The track "Oscar See Through Red Eye" was released digitally on 5 September 2005 by Bleep.com, an online shop maintained by Warp Records. On 4 October 2005, the track "Dayvan Cowboy" was released through iTunes.

In April 2006, a music video for the song "Dayvan Cowboy" was released on the Warp Records website. The video consists of footage from Joe Kittinger's famous parachute jump from 19.5 miles' (31.4 km) altitude, and later slow-motion footage of big-wave surfer Laird Hamilton.  The video was directed by Melissa Olson.

The album received generally positive reviews, receiving a rating of 79 out of 100 on aggregate website Metacritic.
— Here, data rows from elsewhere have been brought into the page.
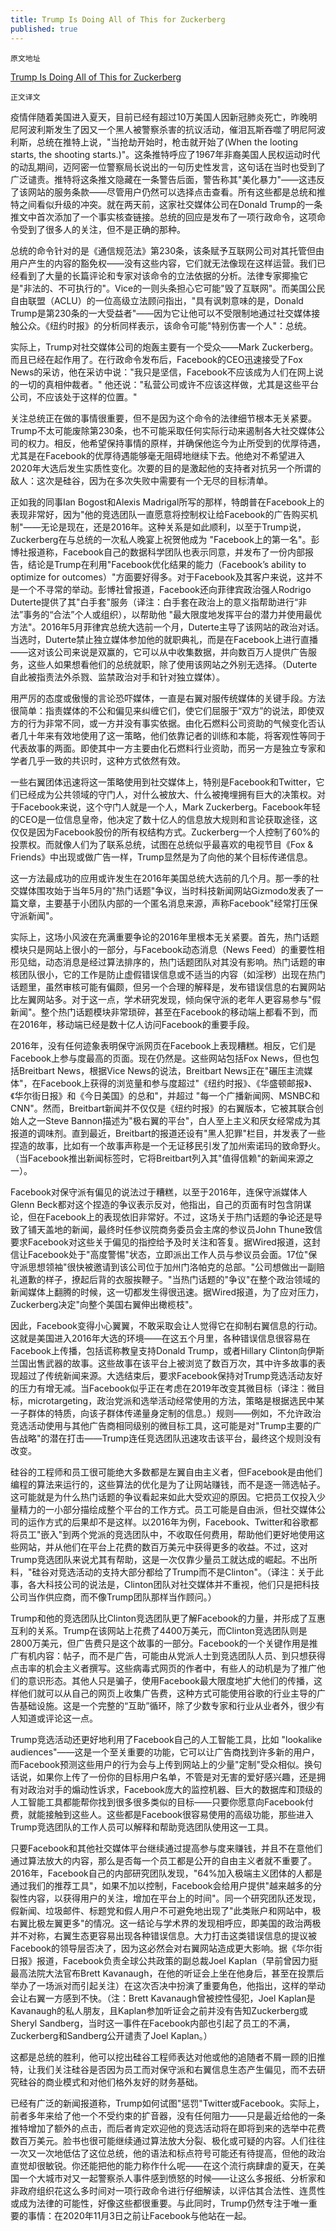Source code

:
 ```yaml
---
title: Trump Is Doing All of This for Zuckerberg
published: true
---
```

`原文地址`

[Trump Is Doing All of This for Zuckerberg](https://www.theatlantic.com/technology/archive/2020/05/trumps-executive-order-isnt-about-twitter/612349/)

`正文译文`

<!-- wp:paragraph -->
<p>疫情伴随着美国进入夏天，目前已经有超过10万美国人因新冠肺炎死亡，昨晚明尼阿波利斯发生了因又一个黑人被警察杀害的抗议活动，催泪瓦斯吞噬了明尼阿波利斯，总统在推特上说，"当抢劫开始时，枪击就开始了(When the looting starts, the shooting starts.)"。这条推特呼应了1967年非裔美国人民权运动时代的动乱期间，迈阿密一位警察局长说出的一句历史性发言，这句话在当时也受到了广泛谴责。推特将这条推文隐藏在一条警告后面，警告称其"美化暴力"——这违反了该网站的服务条款——尽管用户仍然可以选择点击查看。所有这些都是总统和推特之间看似升级的冲突。就在两天前，这家社交媒体公司在Donald Trump的一条推文中首次添加了一个事实核查链接。总统的回应是发布了一项行政命令，这项命令受到了很多人的关注，但不是正确的那种。</p>
<!-- /wp:paragraph -->

<!-- wp:paragraph -->
<p>总统的命令针对的是《通信规范法》第230条，该条赋予互联网公司对其托管但由用户产生的内容的豁免权——没有这些内容，它们就无法像现在这样运营。我们已经看到了大量的长篇评论和专家对该命令的立法依据的分析。法律专家揶揄它是"非法的、不可执行的"。Vice的一则头条担心它可能"毁了互联网"。而美国公民自由联盟（ACLU）的一位高级立法顾问指出，"具有讽刺意味的是，Donald Trump是第230条的一大受益者"——因为它让他可以不受限制地通过社交媒体接触公众。《纽约时报》的分析同样表示，该命令可能"特别伤害一个人"：总统。</p>
<!-- /wp:paragraph -->

<!-- wp:paragraph -->
<p>实际上，Trump对社交媒体公司的炮轰主要有一个受众——Mark Zuckerberg。而且已经在起作用了。在行政命令发布后，Facebook的CEO迅速接受了Fox News的采访，他在采访中说："我只是坚信，Facebook不应该成为人们在网上说的一切的真相仲裁者。" 他还说："私营公司或许不应该这样做，尤其是这些平台公司，不应该处于这样的位置。"</p>
<!-- /wp:paragraph -->

<!-- wp:paragraph -->
<p>关注总统正在做的事情很重要，但不是因为这个命令的法律细节根本无关紧要。Trump不太可能废除第230条，也不可能采取任何实际行动来遏制各大社交媒体公司的权力。相反，他希望保持事情的原样，并确保他迄今为止所受到的优厚待遇，尤其是在Facebook的优厚待遇能够毫无阻碍地继续下去。他绝对不希望进入2020年大选后发生实质性变化。次要的目的是激起他的支持者对抗另一个所谓的敌人：这次是硅谷，因为在多次失败中需要有一个无尽的目标清单。</p>
<!-- /wp:paragraph -->

<!-- wp:paragraph -->
<p>正如我的同事Ian Bogost和Alexis Madrigal所写的那样，特朗普在Facebook上的表现非常好，因为"他的竞选团队一直愿意将控制权让给Facebook的广告购买机制"——无论是现在，还是2016年。这种关系是如此顺利，以至于Trump说，Zuckerberg在与总统的一次私人晚宴上祝贺他成为 "Facebook上的第一名"。彭博社报道称，Facebook自己的数据科学团队也表示同意，并发布了一份内部报告，结论是Trump在利用"Facebook优化结果的能力（Facebook’s ability to optimize for outcomes）"方面要好得多。对于Facebook及其客户来说，这并不是一个不寻常的举动。彭博社曾报道，Facebook还向菲律宾政治强人Rodrigo Duterte提供了其"白手套"服务（译注：白手套在政治上的意义指帮助进行“非法”事务的“合法”个人或组织），以帮助他 "最大限度地发挥平台的潜力并使用最优方法"。2016年5月菲律宾总统大选前一个月，Duterte主导了该网站的政治对话。当选时，Duterte禁止独立媒体参加他的就职典礼，而是在Facebook上进行直播——这对该公司来说是双赢的，它可以从中收集数据，并向数百万人提供广告服务，这些人如果想看他们的总统就职，除了使用该网站之外别无选择。（Duterte自此被指责法外杀戮、监禁政治对手和针对独立媒体）。</p>
<!-- /wp:paragraph -->

<!-- wp:paragraph -->
<p>用严厉的态度或傲慢的言论恐吓媒体，一直是右翼对服传统媒体的关键手段。方法很简单：指责媒体的不公和偏见来纠缠它们，使它们屈服于“双方”的说法，即使双方的行为非常不同，或一方并没有事实依据。由化石燃料公司资助的气候变化否认者几十年来有效地使用了这一策略，他们依靠记者的训练和本能，将客观性等同于代表故事的两面。即使其中一方主要由化石燃料行业资助，而另一方是独立专家和学者几乎一致的共识时，这种方式依然有效。</p>
<!-- /wp:paragraph -->

<!-- wp:paragraph -->
<p>一些右翼团体迅速将这一策略使用到社交媒体上，特别是Facebook和Twitter，它们已经成为公共领域的守门人，对什么被放大、什么被掩埋拥有巨大的决策权。对于Facebook来说，这个守门人就是一个人，Mark Zuckerberg。Facebook年轻的CEO是一位信息皇帝，他决定了数十亿人的信息放大规则和言论获取途径，这仅仅是因为Facebook股份的所有权结构方式。Zuckerberg一个人控制了60%的投票权。而就像人们为了联系总统，试图在总统似乎最喜欢的电视节目《Fox &amp; Friends》中出现或做广告一样，Trump显然是为了向他的某个目标传递信息。</p>
<!-- /wp:paragraph -->

<!-- wp:paragraph -->
<p>这一方法最成功的应用或许发生在2016年美国总统大选前的几个月。那一季的社交媒体围攻始于当年5月的"热门话题"争议，当时科技新闻网站Gizmodo发表了一篇文章，主要基于小团队内部的一个匿名消息来源，声称Facebook"经常打压保守派新闻"。</p>
<!-- /wp:paragraph -->

<!-- wp:paragraph -->
<p>实际上，这场小风波在充满重要争论的2016年里根本无关紧要。首先，热门话题模块只是网站上很小的一部分，与Facebook动态消息（News Feed）的重要性相形见绌，动态消息是经过算法排序的，热门话题团队对其没有影响。热门话题的审核团队很小，它的工作是防止虚假错误信息或不适当的内容（如淫秽）出现在热门话题里，虽然审核可能有偏颇，但另一个合理的解释是，发布错误信息的右翼网站比左翼网站多。对于这一点，学术研究发现，倾向保守派的老年人更容易参与"假新闻"。整个热门话题模块非常琐碎，甚至在Facebook的移动端上都看不到，而在2016年，移动端已经是数十亿人访问Facebook的重要手段。</p>
<!-- /wp:paragraph -->

<!-- wp:paragraph -->
<p>2016年，没有任何迹象表明保守派网页在Facebook上表现糟糕。相反，它们是Facebook上参与度最高的页面。现在仍然是。这些网站包括Fox News，但也包括Breitbart News，根据Vice News的说法，Breitbart News正在"碾压主流媒体"，在Facebook上获得的浏览量和参与度超过"《纽约时报》、《华盛顿邮报》、《华尔街日报》和《今日美国》的总和"，并超过 "每一个广播新闻网、MSNBC和CNN"。然而，Breitbart新闻并不仅仅是《纽约时报》的右翼版本，它被其联合创始人之一Steve Bannon描述为"极右翼的平台"，白人至上主义和厌女经常成为其报道的调味剂。直到最近，Breitbart的报道还设有"黑人犯罪"栏目，并发表了一些捏造的故事，比如有一个故事声称是一个无证移民引发了加州索诺玛的致命野火。（当Facebook推出新闻标签时，它将Breitbart列入其"值得信赖"的新闻来源之一）。</p>
<!-- /wp:paragraph -->

<!-- wp:paragraph -->
<p>Facebook对保守派有偏见的说法过于糟糕，以至于2016年，连保守派媒体人Glenn Beck都对这个捏造的争议表示反对，他指出，自己的页面有时包含阴谋论，但在Facebook上的表现依旧非常好。不过，这场关于热门话题的争论还是导致了铺天盖地的新闻，最终时任参议院商务委员会主席的参议员John Thune致信要求Facebook对这些关于偏见的指控给予及时关注和答复。据Wired报道，这封信让Facebook处于"高度警惕"状态，立即派出工作人员与参议员会面。17位"保守派思想领袖"很快被邀请到该公司位于加州门洛帕克的总部。"公司想做出一副赔礼道歉的样子，撩起后背的衣服挨鞭子。"当热门话题的"争议"在整个政治领域的新闻媒体上翻腾的时候，这一切都发生得很迅速。据Wired报道，为了应对压力，Zuckerberg决定"向整个美国右翼伸出橄榄枝"。</p>
<!-- /wp:paragraph -->

<!-- wp:paragraph -->
<p>因此，Facebook变得小心翼翼，不敢采取会让人觉得它在抑制右翼信息的行动。这就是美国进入2016年大选的环境——在这五个月里，各种错误信息很容易在Facebook上传播，包括谎称教皇支持Donald Trump，或者Hillary Clinton向伊斯兰国出售武器的故事。这些故事在该平台上被浏览了数百万次，其中许多故事的表现超过了传统新闻来源。大选结束后，要求Facebook保持对Trump竞选活动友好的压力有增无减。当Facebook似乎正在考虑在2019年改变其微目标（译注：微目标，microtargeting，政治党派和选举活动经常使用的方法，策略是根据选民中某一子群体的特质，向该子群体传递量身定制的信息。）规则——例如，不允许政治竞选活动使用与其他广告商相同级别的微目标工具，这可能是对"Trump主要的广告战略"的潜在打击——Trump连任竞选团队迅速攻击该平台，最终这个规则没有改变。</p>
<!-- /wp:paragraph -->

<!-- wp:paragraph -->
<p>硅谷的工程师和员工很可能绝大多数都是左翼自由主义者，但Facebook是由他们编程的算法来运行的，这些算法的优化是为了让网站赚钱，而不是逐一筛选帖子。这可能就是为什么热门话题的争议看起来如此大受欢迎的原因。它把员工仅投入少量精力的一小部分描绘成整个平台的工作方式。员工可能是自由派，但社交媒体公司的运作方式的后果却不是这样。以2016年为例，Facebook、Twitter和谷歌都将员工"嵌入"到两个党派的竞选团队中，不收取任何费用，帮助他们更好地使用这些网站，并从他们在平台上花费的数百万美元中获得更多的收益。不过，这对Trump竞选团队来说尤其有帮助，这是一次仅靠少量员工就达成的崛起。不出所料，"硅谷对竞选活动的支持大部分都给了Trump而不是Clinton"。（译注：关于此事，各大科技公司的说法是，Clinton团队对社交媒体并不重视，他们只是把科技公司当作供应商，而不像Trump团队那样当作顾问。）</p>
<!-- /wp:paragraph -->

<!-- wp:paragraph -->
<p>Trump和他的竞选团队比Clinton竞选团队更了解Facebook的力量，并形成了互惠互利的关系。Trump在该网站上花费了4400万美元，而Clinton竞选团队则是2800万美元，但广告费只是这个故事的一部分。Facebook的一个关键作用是推广有机内容：帖子，而不是广告，可能由从党派人士到竞选团队人员、到只想获得点击率的机会主义者撰写。这些病毒式网页的作者中，有些人的动机是为了推广他们的意识形态。其他人只是骗子，使用Facebook最大限度地扩大他们的传播，这样他们就可以从自己的网页上收集广告费，这种方式可能使用谷歌的行业主导的广告基础设施。这是一个完整的“互助”循环，除了少数专家和行业从业者外，很少有人知道或评论这一点。</p>
<!-- /wp:paragraph -->

<!-- wp:paragraph -->
<p>Trump竞选活动还更好地利用了Facebook自己的人工智能工具，比如 "lookalike audiences"——这是一个至关重要的功能，它可以让广告商找到许多新的用户，而Facebook预测这些用户的行为会与上传到网站上的少量"定制"受众相似。换句话说，如果你上传了一份你的目标用户名单，不管是对无害的爱好感兴趣，还是拥有对政治对手的煽动性诉求，Facebook庞大的监控机器、巨大的数据库和顶级的人工智能工具都能帮你找到很多很多类似的目标——只要你愿意向Facebook付费，就能接触到这些人。这些都是Facebook很容易使用的高级功能，那些进入Trump竞选团队的工作人员可以解释和帮助竞选团队使用这一工具。</p>
<!-- /wp:paragraph -->

<!-- wp:paragraph -->
<p>只要Facebook和其他社交媒体平台继续通过提高参与度来赚钱，并且不在意他们通过算法放大的内容，那么是否每一个员工都是公开的自由主义者就不重要了。2016年，Facebook自己的内部研究团队发现，"64%加入极端主义团体的人都是通过我们的推荐工具"，如果不加以控制，Facebook会给用户提供"越来越多的分裂性内容，以获得用户的关注，增加在平台上的时间"。同一个研究团队还发现，假新闻、垃圾邮件、标题党和假人用户不可避免地出现了"此类账户和网站中，极右翼比极左翼更多"的情况。这一结论与学术界的发现相呼应，即美国的政治两极并不对称，右翼生态更容易出现各种错误信息。大力打击这类错误信息的提议被Facebook的领导层否决了，因为这必然会对右翼网站造成更大影响。据《华尔街日报》报道，Facebook负责全球公共政策的副总裁Joel Kaplan（早前曾因力挺最高法院大法官布Brett Kavanaugh，在他的听证会上坐在他身后，甚至在投票后举办了一场派对而引起关注）在这次否决中扮演了重要角色，他指出，这样的举动会让右翼一方感到不快。（注：Brett Kavanaugh曾被控性侵犯，Joel Kaplan是Kavanaugh的私人朋友，且Kaplan参加听证会之前并没有告知Zuckerberg或Sheryl Sandberg，当时这一事件在Facebook内部也引起了员工的不满，Zuckerberg和Sandberg公开谴责了Joel Kaplan。）</p>
<!-- /wp:paragraph -->

<!-- wp:paragraph -->
<p>这都是总统的胜利，他可以挖出硅谷工程师表达对他或他的追随者不屑一顾的旧推特，让我们关注硅谷是否因为员工而对保守派和右翼信息生态产生偏见，而不去研究硅谷的商业模式和对他们格外友好的财务基础。</p>
<!-- /wp:paragraph -->

<!-- wp:paragraph -->
<p>已经有广泛的新闻报道称，Trump如何试图"惩罚"Twitter或Facebook。实际上，前者多年来给了他一个不受约束的扩音器，没有任何阻力——只是最近给他的一条推特增加了额外的点击，而后者肯定欢迎他的竞选活动将在即将到来的选举中花费数百万美元。脸书也很可能继续通过算法放大分裂、极化或可疑的内容。人们往往一次又一次地低估了这位总统，他的语法和标点符号可能还有待提高，但他的政治直觉却很敏锐。你还能把他的能力称作什么呢——在这个流行病肆虐的夏天，在美国一个大城市对又一起警察杀人事件感到愤怒的时候——让这么多报纸、分析家和非政府组织花这么多时间对一项行政命令进行仔细解读，以评估其合法性、连贯性或成为法律的可能性，好像这些都很重要。与此同时，Trump仍然专注于唯一重要的事情：在2020年11月3日之前让Facebook与他站在一起。</p>
<!-- /wp:paragraph -->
Mark Richardson of Pitchfork noted that the group's use of guitars "makes explicit something about the band's sound that was always just beneath the surface: the connection of the music to the pastoral tradition of British folk," but noted that "the best thing Campfire Headphase has going is its unnamable synthesizer sounds," and concluded that its "blissed-out narcotic interludes don't come quite often enough, though, and in fact this feels like a step down from the last two albums."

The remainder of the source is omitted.